Someone ought to tell these prison officials that actually giving prisoners constructive things to do -- like gardening -- would make their jobs easier. Then again, how can one properly punish people without ensuring they're bored out of their skulls and as miserable as is possible to make them? *sigh*
I don't know what kind of books he'd be interested in, but I've got a bunch of mysteries, light mysteries, legal thrillers, and action thrillers -- all paperback -- that I'd be willing to send him (or you, if that's easier). They're used, since I mostly shop yard sales and the used bookstore, but they're his if he's interested. [Email me at: auctionsbyjenn AT yahoo DOT com and I can give you a list of titles.]
i have books for this project. sorry, i missed the start
of it; i've been sort of occupied in another kind of prison (our health care system). but are there limitations on what this group can have? i've encountered that before, and gotten around it by giving them "religious" literature by theologians of the "liberation theology" school and suchlike. use the contact page at the top of the blog and let me know what i can do. i always give books to prison projects, but i've not done so since moving to this state, to my shame.
This seems like a story...
... that at least came from somewhere if it isn't going anywhere in particular; does it have a name?
[ ] Very tepidly voting for Obama [ ] ?????. [ ] Any mullah-sucking billionaire-teabagging torture-loving pus-encrusted spawn of Cthulhu, bless his (R) heart.
They have to be new books
from a seller, such as a publisher, warehouse retailer, or online bookseller, such as Amazon.com and he can only have two or three books at a time.
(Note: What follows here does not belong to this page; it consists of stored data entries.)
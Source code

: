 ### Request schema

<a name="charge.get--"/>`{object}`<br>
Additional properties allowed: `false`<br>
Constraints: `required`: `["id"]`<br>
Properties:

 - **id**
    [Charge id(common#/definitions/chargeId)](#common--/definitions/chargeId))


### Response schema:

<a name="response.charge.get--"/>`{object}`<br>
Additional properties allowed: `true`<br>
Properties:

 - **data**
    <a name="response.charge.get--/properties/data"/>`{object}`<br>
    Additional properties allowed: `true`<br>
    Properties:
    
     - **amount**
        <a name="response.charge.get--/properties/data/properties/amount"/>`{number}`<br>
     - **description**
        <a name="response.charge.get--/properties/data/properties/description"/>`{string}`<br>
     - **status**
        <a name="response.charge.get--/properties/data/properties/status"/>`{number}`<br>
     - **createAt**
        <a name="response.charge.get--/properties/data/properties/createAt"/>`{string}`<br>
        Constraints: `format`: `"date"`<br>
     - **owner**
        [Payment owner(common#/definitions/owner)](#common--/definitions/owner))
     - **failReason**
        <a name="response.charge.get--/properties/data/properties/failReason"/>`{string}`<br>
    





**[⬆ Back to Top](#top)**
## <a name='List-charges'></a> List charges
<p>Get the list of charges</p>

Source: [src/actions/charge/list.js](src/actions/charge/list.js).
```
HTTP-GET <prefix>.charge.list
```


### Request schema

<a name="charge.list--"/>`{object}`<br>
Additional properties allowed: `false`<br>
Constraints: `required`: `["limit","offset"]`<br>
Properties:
Your generosity is appreciated, though.
No care packages, nothing like that. We can send letters and pictures (no bigger than 4x6) and we can deposit money in jail accounts for phone calls and some shopping (underwear, pencils and paper, etc.). He's not allowed clean clothes unless it's for a court appearance and even then it has to be a certain kind of court appearance.
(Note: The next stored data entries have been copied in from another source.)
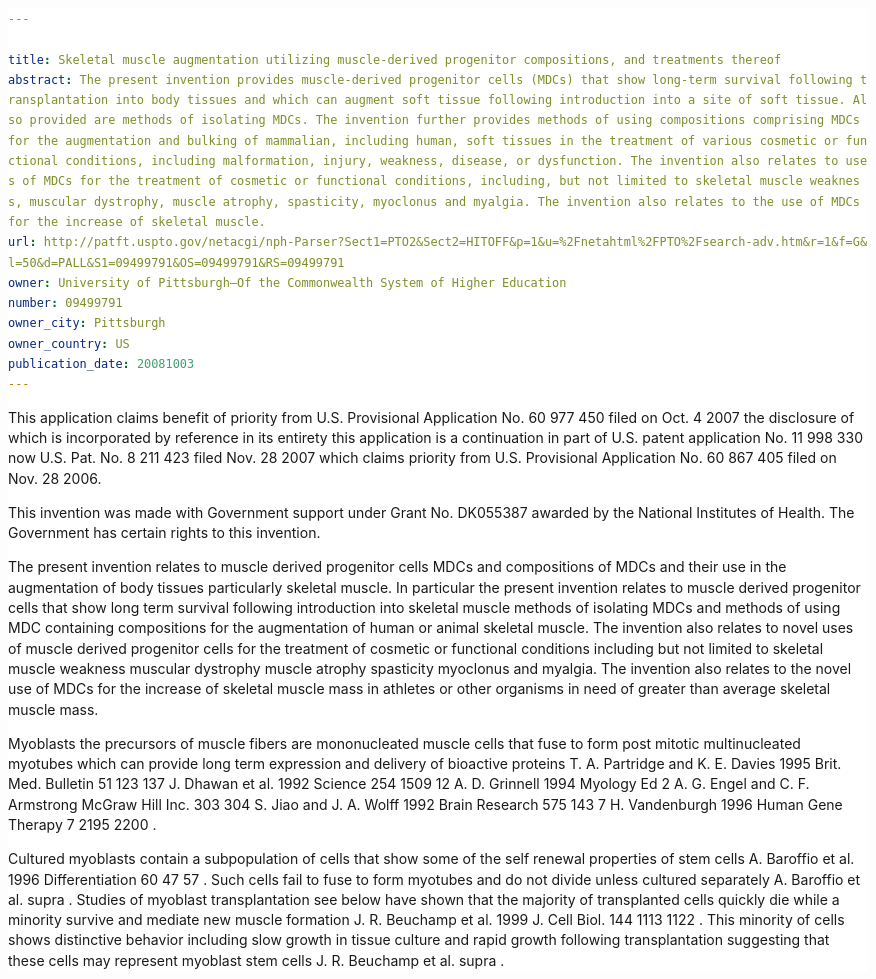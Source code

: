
 ```yaml
---

title: Skeletal muscle augmentation utilizing muscle-derived progenitor compositions, and treatments thereof
abstract: The present invention provides muscle-derived progenitor cells (MDCs) that show long-term survival following transplantation into body tissues and which can augment soft tissue following introduction into a site of soft tissue. Also provided are methods of isolating MDCs. The invention further provides methods of using compositions comprising MDCs for the augmentation and bulking of mammalian, including human, soft tissues in the treatment of various cosmetic or functional conditions, including malformation, injury, weakness, disease, or dysfunction. The invention also relates to uses of MDCs for the treatment of cosmetic or functional conditions, including, but not limited to skeletal muscle weakness, muscular dystrophy, muscle atrophy, spasticity, myoclonus and myalgia. The invention also relates to the use of MDCs for the increase of skeletal muscle.
url: http://patft.uspto.gov/netacgi/nph-Parser?Sect1=PTO2&Sect2=HITOFF&p=1&u=%2Fnetahtml%2FPTO%2Fsearch-adv.htm&r=1&f=G&l=50&d=PALL&S1=09499791&OS=09499791&RS=09499791
owner: University of Pittsburgh—Of the Commonwealth System of Higher Education
number: 09499791
owner_city: Pittsburgh
owner_country: US
publication_date: 20081003
---
```

This application claims benefit of priority from U.S. Provisional Application No. 60 977 450 filed on Oct. 4 2007 the disclosure of which is incorporated by reference in its entirety this application is a continuation in part of U.S. patent application No. 11 998 330 now U.S. Pat. No. 8 211 423 filed Nov. 28 2007 which claims priority from U.S. Provisional Application No. 60 867 405 filed on Nov. 28 2006.

This invention was made with Government support under Grant No. DK055387 awarded by the National Institutes of Health. The Government has certain rights to this invention.

The present invention relates to muscle derived progenitor cells MDCs and compositions of MDCs and their use in the augmentation of body tissues particularly skeletal muscle. In particular the present invention relates to muscle derived progenitor cells that show long term survival following introduction into skeletal muscle methods of isolating MDCs and methods of using MDC containing compositions for the augmentation of human or animal skeletal muscle. The invention also relates to novel uses of muscle derived progenitor cells for the treatment of cosmetic or functional conditions including but not limited to skeletal muscle weakness muscular dystrophy muscle atrophy spasticity myoclonus and myalgia. The invention also relates to the novel use of MDCs for the increase of skeletal muscle mass in athletes or other organisms in need of greater than average skeletal muscle mass.

Myoblasts the precursors of muscle fibers are mononucleated muscle cells that fuse to form post mitotic multinucleated myotubes which can provide long term expression and delivery of bioactive proteins T. A. Partridge and K. E. Davies 1995 Brit. Med. Bulletin 51 123 137 J. Dhawan et al. 1992 Science 254 1509 12 A. D. Grinnell 1994 Myology Ed 2 A. G. Engel and C. F. Armstrong McGraw Hill Inc. 303 304 S. Jiao and J. A. Wolff 1992 Brain Research 575 143 7 H. Vandenburgh 1996 Human Gene Therapy 7 2195 2200 .

Cultured myoblasts contain a subpopulation of cells that show some of the self renewal properties of stem cells A. Baroffio et al. 1996 Differentiation 60 47 57 . Such cells fail to fuse to form myotubes and do not divide unless cultured separately A. Baroffio et al. supra . Studies of myoblast transplantation see below have shown that the majority of transplanted cells quickly die while a minority survive and mediate new muscle formation J. R. Beuchamp et al. 1999 J. Cell Biol. 144 1113 1122 . This minority of cells shows distinctive behavior including slow growth in tissue culture and rapid growth following transplantation suggesting that these cells may represent myoblast stem cells J. R. Beuchamp et al. supra .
Most people are only in county because they're either just coming in or about to be released. They don't usually spend much time there, so there's no reason for any other services beyond a bed, and they can't have too many personal possessions.
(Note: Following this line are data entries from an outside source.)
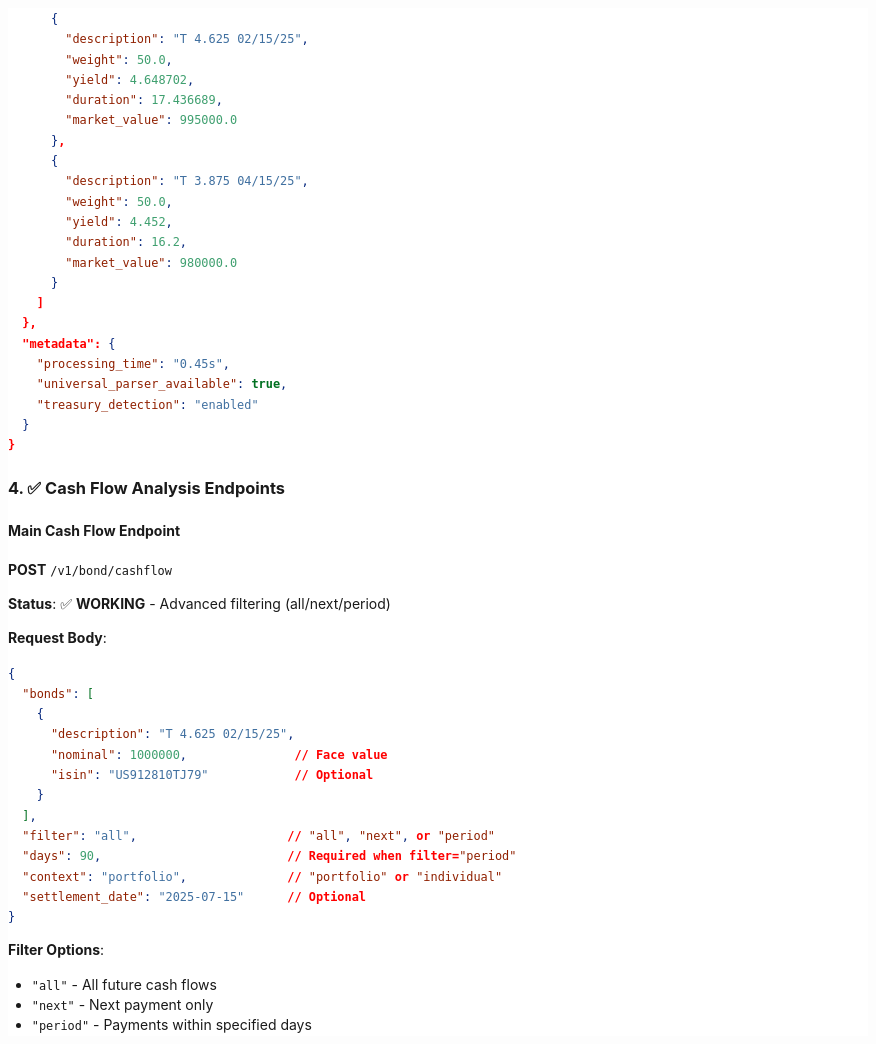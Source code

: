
 ```json
      {
        "description": "T 4.625 02/15/25",
        "weight": 50.0,
        "yield": 4.648702,
        "duration": 17.436689,
        "market_value": 995000.0
      },
      {
        "description": "T 3.875 04/15/25", 
        "weight": 50.0,
        "yield": 4.452,
        "duration": 16.2,
        "market_value": 980000.0
      }
    ]
  },
  "metadata": {
    "processing_time": "0.45s",
    "universal_parser_available": true,
    "treasury_detection": "enabled"
  }
}
```

### 4. ✅ Cash Flow Analysis Endpoints

#### Main Cash Flow Endpoint
**POST** `/v1/bond/cashflow`

**Status**: ✅ **WORKING** - Advanced filtering (all/next/period)

**Request Body**:
```json
{
  "bonds": [
    {
      "description": "T 4.625 02/15/25",
      "nominal": 1000000,               // Face value
      "isin": "US912810TJ79"            // Optional
    }
  ],
  "filter": "all",                     // "all", "next", or "period"
  "days": 90,                          // Required when filter="period" 
  "context": "portfolio",              // "portfolio" or "individual"
  "settlement_date": "2025-07-15"      // Optional
}
```

**Filter Options**:
- `"all"` - All future cash flows
- `"next"` - Next payment only  
- `"period"` - Payments within specified days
lambert, dude, this may or may not go anywhere. I don't know. I know that Ryan understood what our house and home mean to the fab GF and I. What mattered isn't just what we built, but how we built it. We tried hard to make sure we paid people well and gave them good working conditions.
(This is not the norm among the green pontificators we've had to deal with. I'd go so far as to say that the only green those folks were interested in was our money.)
Ryan's a good guy who has to make some decisions about how his life is going to go. He is talented and skilled and if he remembers that, he may have a shot. But one of the downsides of living in this beautiful place is that it's the meth capital of the fucking universe.
The two adult children of our neighbors have had serious issues with meth. The adult son of another neighbor dropped out of the Marine Corps and is now exploring a full and relevant life as a tweaker. Another two adult sons of some friends have has serious trouble with meth and prescription drugs; one OD'd three years back on Halloween.
These people all live within a one mile radius of where my fat ass is now parked in front of this computer.
There are so many more chances to fuck up than to do well. It's not a tightrope; it's a horizontal flagpole and when you get to the end, down you go.
(Thanks for reading, you all. I appreciate it.)
Such stupid silly rules...
can only come from a government system.
One of my son's friends did a 4-month stint in a NY county lockup last year, but the rules were far more relaxed. We could send care packages, and the only real rule (besides the long list that condenses into "no criminal shit") was no food items. I also got around the "two books per week" rule by donating directly to the prison library and then letting the friend know what I'd delivered. (Apparently I became very popular with the female inmates after delivering a box of romance novels.)
I hope you know that what you and the fab GF are doing for Ryan, by keeping in touch and being part of his support system, is vital. It's too easy to write yourself off if you think everyone else already has.